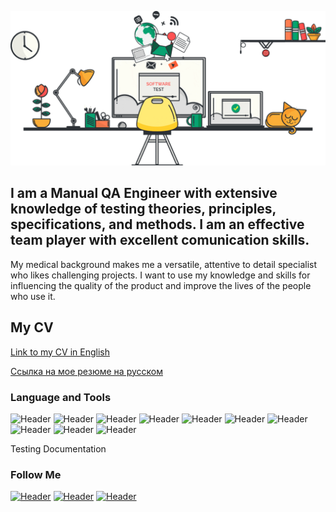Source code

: ![Header](https://github.com/VictoriaMir5/VictoriaMir5/blob/main/assets/Software-Test-Management.gif)

## I am a Manual QA Engineer with extensive knowledge of testing theories, principles, specifications, and methods. I am an effective team player with excellent comunication skills. 
My medical background makes me a versatile, attentive to detail specialist who likes challenging projects. I want to use my knowledge and skills for influencing the quality of the product and improve the lives of the people who use it.

## My CV
[Link to my CV  in English](https://drive.google.com/file/d/11k0y_JD06qqd7jn3lAkyQHPtWtFa0A8N/view?usp=sharing)

[Ссылка на мое резюме на русском](https://drive.google.com/file/d/1gxc5w9BqguHyP28RJQaSoZfZ5cNvUdlB/view?usp=sharing)

### Language and Tools
![Header](https://img.shields.io/badge/Jira-090909?style=for-the-badge&logo=jira&logoColor=136be1)
![Header](https://img.shields.io/badge/Postman-090909?style=for-the-badge&logo=postman&logoColor=f76935)
![Header](https://img.shields.io/badge/Swagger-090909?style=for-the-badge&logo=swagger&logoColor=7ede2b)
![Header](https://img.shields.io/badge/Github-090909?style=for-the-badge&logo=github&logoColor=8cc4d7)
![Header](https://img.shields.io/badge/MySQL-090909?style=for-the-badge&logo=mysql&logoColor=00618a)
![Header](https://img.shields.io/badge/DevTools-090909?style=for-the-badge&logo=googlechrome&logoColor=2674f2)
![Header](https://img.shields.io/badge/AndroidStudio-090909?style=for-the-badge&logo=androidstudio&logoColor=3ad07d)
![Header](https://img.shields.io/badge/TestRail-090909?style=for-the-badge&logo=&logoColor=71b556)
![Header](https://img.shields.io/badge/Fiddler-090909?style=for-the-badge&logo=fiddler&logoColor=8cc4d7)
![Header](https://img.shields.io/badge/CharlesProxy-090909?style=for-the-badge&logo=charlesproxy&logoColor=8cc4d7)

Testing Documentation

### Follow Me
[![Header](https://img.shields.io/badge/Instagram-090909?style=for-the-badge&logo=instagram&logoColor=9939a3)](https://www.instagram.com/mifka2001/)
[![Header](https://img.shields.io/badge/Telegram-090909?style=for-the-badge&logo=telegram&logoColor=31a5db)](https://t.me/vicamirosh)
[![Header](https://img.shields.io/badge/Linkedin-090909?style=for-the-badge&logo=linkedin&logoColor=0073b1)](https://www.linkedin.com/in/victoria-miroshnichenko/)


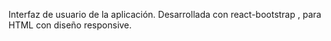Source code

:Interfaz de usuario de la aplicación. Desarrollada con react-bootstrap , para HTML con diseño responsive.
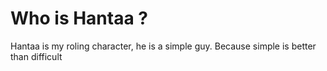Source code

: # Who is Hantaa ?

Hantaa is my roling character, he is a simple guy.
Because simple is better than difficult
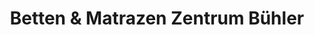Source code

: ---
title: "Betten & Matrazen Zentrum Bühler"
url: /nuernberg/betten-und-matrazen-zentrum-buehler/
shop: Betten
---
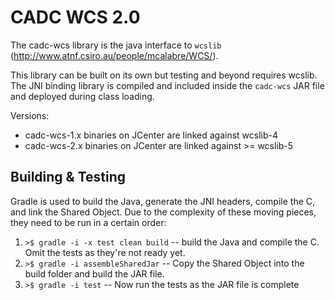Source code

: CADC WCS 2.0
============

The cadc-wcs library is the java interface to `wcslib` (http://www.atnf.csiro.au/people/mcalabre/WCS/). 

This library can be built on its own but testing and beyond requires wcslib. The JNI binding library is
compiled and included inside the `cadc-wcs` JAR file and deployed during class loading.

Versions: 
- cadc-wcs-1.x binaries on JCenter are linked against wcslib-4
- cadc-wcs-2.x binaries on JCenter are linked against >= wcslib-5

Building & Testing
------------------

Gradle is used to build the Java, generate the JNI headers, compile the C, and link the Shared Object.  Due to
the complexity of these moving pieces, they need to be run in a certain order:

 1. `>$ gradle -i -x test clean build` -- build the Java and compile the C.  Omit the tests as they're not ready yet.
 1. `>$ gradle -i assembleSharedJar` -- Copy the Shared Object into the build folder and build the JAR file.
 1. `>$ gradle -i test` -- Now run the tests as the JAR file is complete

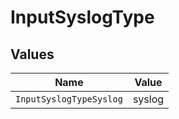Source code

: # InputSyslogType


## Values

| Name                    | Value                   |
| ----------------------- | ----------------------- |
| `InputSyslogTypeSyslog` | syslog                  |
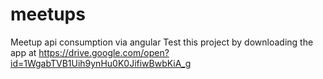 # meetups
Meetup api consumption via angular
Test this project by downloading the app at https://drive.google.com/open?id=1WgabTVB1Uih9ynHu0K0JifiwBwbKiA_g
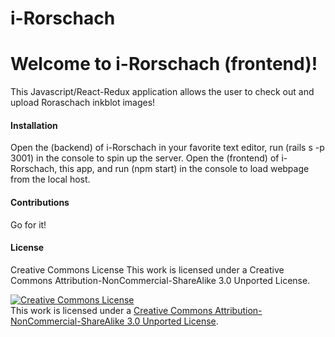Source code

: # i-Rorschach
# Welcome to i-Rorschach (frontend)!
This Javascript/React-Redux application allows the user to check out and upload Roraschach inkblot images!

#### Installation
Open the (backend) of i-Rorschach in your favorite text editor, run (rails s -p 3001) in the console to spin up the server. Open the (frontend) of i-Rorschach, this app, and run (npm start) in the console to load webpage from the local host. 

#### Contributions
Go for it!

#### License
Creative Commons License
This work is licensed under a Creative Commons Attribution-NonCommercial-ShareAlike 3.0 Unported License.

<a rel="license" href="http://creativecommons.org/licenses/by-nc-sa/3.0/"><img alt="Creative Commons License" style="border-width:0" src="https://i.creativecommons.org/l/by-nc-sa/3.0/88x31.png" /></a><br />This work is licensed under a <a rel="license" href="http://creativecommons.org/licenses/by-nc-sa/3.0/">Creative Commons Attribution-NonCommercial-ShareAlike 3.0 Unported License</a>.
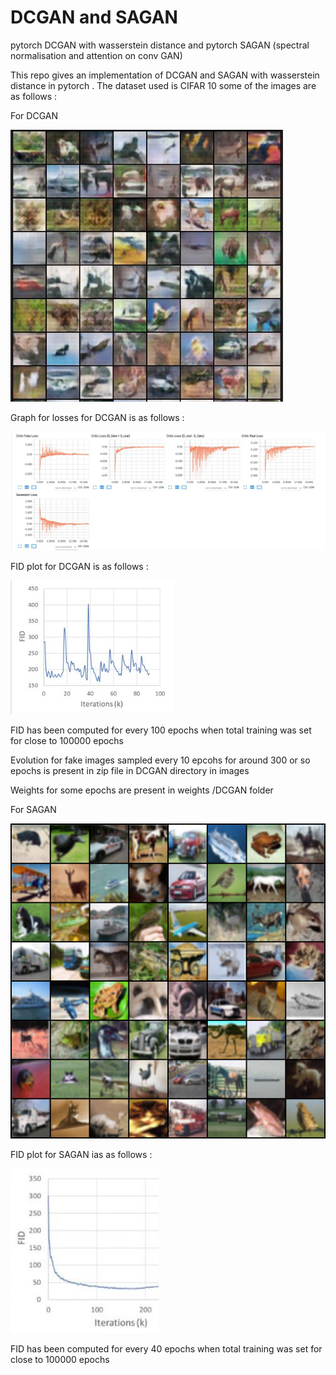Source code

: # DCGAN and SAGAN
pytorch DCGAN with wasserstein distance and pytorch SAGAN (spectral normalisation and attention on conv GAN)

This repo gives an implementation of DCGAN and SAGAN with wasserstein distance in pytorch . The dataset used is CIFAR 10 some of the images are as follows :

For DCGAN

![Generated_Images](https://github.com/rsn870/DCGAN/blob/master/images/DCGAN/fake_samples.JPG?raw=true)

Graph for losses for DCGAN  is as follows :

![Wasserstein_Losses ](https://github.com/rsn870/DCGAN/blob/master/images/DCGAN/wasserstein.JPG?raw=true)

FID plot for DCGAN is as follows :

![FID for DCGAN](https://github.com/rsn870/DCGAN/blob/master/images/DCGAN/FID.JPG?raw=true)

FID has been computed for every 100 epochs when total training was set for close to 100000 epochs

Evolution for fake images sampled every 10 epcohs for around 300 or so epochs is present in zip file in DCGAN directory in images 

Weights for some epochs are present in weights /DCGAN folder

For SAGAN

![Generated_Images](https://github.com/rsn870/DCGAN/blob/master/images/SAGAN/fake_samples.png?raw=true)

FID plot for SAGAN ias as follows :

![FID for SAGAN](https://github.com/rsn870/DCGAN/blob/master/images/SAGAN/FID.JPG?raw=true)



FID has been computed for every 40 epochs when total training was set for close to 100000 epochs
____
Directions for this task => Output all lines above precisely. Pictures are to be left out.

Exercise answer =>
Source code

: ![Header](https://github.com/VictoriaMir5/VictoriaMir5/blob/main/assets/Software-Test-Management.gif)

## I am a Manual QA Engineer with extensive knowledge of testing theories, principles, specifications, and methods. I am an effective team player with excellent comunication skills. 
My medical background makes me a versatile, attentive to detail specialist who likes challenging projects. I want to use my knowledge and skills for influencing the quality of the product and improve the lives of the people who use it.

## My CV
[Link to my CV  in English](https://drive.google.com/file/d/11k0y_JD06qqd7jn3lAkyQHPtWtFa0A8N/view?usp=sharing)

[Ссылка на мое резюме на русском](https://drive.google.com/file/d/1gxc5w9BqguHyP28RJQaSoZfZ5cNvUdlB/view?usp=sharing)

### Language and Tools
![Header](https://img.shields.io/badge/Jira-090909?style=for-the-badge&logo=jira&logoColor=136be1)
![Header](https://img.shields.io/badge/Postman-090909?style=for-the-badge&logo=postman&logoColor=f76935)
![Header](https://img.shields.io/badge/Swagger-090909?style=for-the-badge&logo=swagger&logoColor=7ede2b)
![Header](https://img.shields.io/badge/Github-090909?style=for-the-badge&logo=github&logoColor=8cc4d7)
![Header](https://img.shields.io/badge/MySQL-090909?style=for-the-badge&logo=mysql&logoColor=00618a)
![Header](https://img.shields.io/badge/DevTools-090909?style=for-the-badge&logo=googlechrome&logoColor=2674f2)
![Header](https://img.shields.io/badge/AndroidStudio-090909?style=for-the-badge&logo=androidstudio&logoColor=3ad07d)
![Header](https://img.shields.io/badge/TestRail-090909?style=for-the-badge&logo=&logoColor=71b556)
![Header](https://img.shields.io/badge/Fiddler-090909?style=for-the-badge&logo=fiddler&logoColor=8cc4d7)
![Header](https://img.shields.io/badge/CharlesProxy-090909?style=for-the-badge&logo=charlesproxy&logoColor=8cc4d7)

Testing Documentation

### Follow Me
[![Header](https://img.shields.io/badge/Instagram-090909?style=for-the-badge&logo=instagram&logoColor=9939a3)](https://www.instagram.com/mifka2001/)
[![Header](https://img.shields.io/badge/Telegram-090909?style=for-the-badge&logo=telegram&logoColor=31a5db)](https://t.me/vicamirosh)
[![Header](https://img.shields.io/badge/Linkedin-090909?style=for-the-badge&logo=linkedin&logoColor=0073b1)](https://www.linkedin.com/in/victoria-miroshnichenko/)


Source code

:Interfaz de usuario de la aplicación. Desarrollada con react-bootstrap , para HTML con diseño responsive.
Source code

: # Who is Hantaa ?

Hantaa is my roling character, he is a simple guy.
Because simple is better than difficult
Source code

: ---
title: "Betten & Matrazen Zentrum Bühler"
url: /nuernberg/betten-und-matrazen-zentrum-buehler/
shop: Betten
---
Source code

: CADC WCS 2.0
============

The cadc-wcs library is the java interface to `wcslib` (http://www.atnf.csiro.au/people/mcalabre/WCS/). 

This library can be built on its own but testing and beyond requires wcslib. The JNI binding library is
compiled and included inside the `cadc-wcs` JAR file and deployed during class loading.

Versions: 
- cadc-wcs-1.x binaries on JCenter are linked against wcslib-4
- cadc-wcs-2.x binaries on JCenter are linked against >= wcslib-5

Building & Testing
------------------

Gradle is used to build the Java, generate the JNI headers, compile the C, and link the Shared Object.  Due to
the complexity of these moving pieces, they need to be run in a certain order:

 1. `>$ gradle -i -x test clean build` -- build the Java and compile the C.  Omit the tests as they're not ready yet.
 1. `>$ gradle -i assembleSharedJar` -- Copy the Shared Object into the build folder and build the JAR file.
 1. `>$ gradle -i test` -- Now run the tests as the JAR file is complete

Source code

: # InputSyslogType


## Values

| Name                    | Value                   |
| ----------------------- | ----------------------- |
| `InputSyslogTypeSyslog` | syslog                  |
 # meetups
Meetup api consumption via angular
Test this project by downloading the app at https://drive.google.com/open?id=1WgabTVB1Uih9ynHu0K0JifiwBwbKiA_g
Source code

: # i-Rorschach
# Welcome to i-Rorschach (frontend)!
This Javascript/React-Redux application allows the user to check out and upload Roraschach inkblot images!

#### Installation
Open the (backend) of i-Rorschach in your favorite text editor, run (rails s -p 3001) in the console to spin up the server. Open the (frontend) of i-Rorschach, this app, and run (npm start) in the console to load webpage from the local host. 

#### Contributions
Go for it!

#### License
Creative Commons License
This work is licensed under a Creative Commons Attribution-NonCommercial-ShareAlike 3.0 Unported License.

<a rel="license" href="http://creativecommons.org/licenses/by-nc-sa/3.0/"><img alt="Creative Commons License" style="border-width:0" src="https://i.creativecommons.org/l/by-nc-sa/3.0/88x31.png" /></a><br />This work is licensed under a <a rel="license" href="http://creativecommons.org/licenses/by-nc-sa/3.0/">Creative Commons Attribution-NonCommercial-ShareAlike 3.0 Unported License</a>.
Source code

: # DCGAN and SAGAN
pytorch DCGAN with wasserstein distance and pytorch SAGAN (spectral normalisation and attention on conv GAN)

This repo gives an implementation of DCGAN and SAGAN with wasserstein distance in pytorch . The dataset used is CIFAR 10 some of the images are as follows :

For DCGAN

![Generated_Images](https://github.com/rsn870/DCGAN/blob/master/images/DCGAN/fake_samples.JPG?raw=true)

Graph for losses for DCGAN  is as follows :

![Wasserstein_Losses ](https://github.com/rsn870/DCGAN/blob/master/images/DCGAN/wasserstein.JPG?raw=true)

FID plot for DCGAN is as follows :

![FID for DCGAN](https://github.com/rsn870/DCGAN/blob/master/images/DCGAN/FID.JPG?raw=true)

FID has been computed for every 100 epochs when total training was set for close to 100000 epochs

Evolution for fake images sampled every 10 epcohs for around 300 or so epochs is present in zip file in DCGAN directory in images 

Weights for some epochs are present in weights /DCGAN folder

For SAGAN

![Generated_Images](https://github.com/rsn870/DCGAN/blob/master/images/SAGAN/fake_samples.png?raw=true)

FID plot for SAGAN ias as follows :

![FID for SAGAN](https://github.com/rsn870/DCGAN/blob/master/images/SAGAN/FID.JPG?raw=true)



FID has been computed for every 40 epochs when total training was set for close to 100000 epochs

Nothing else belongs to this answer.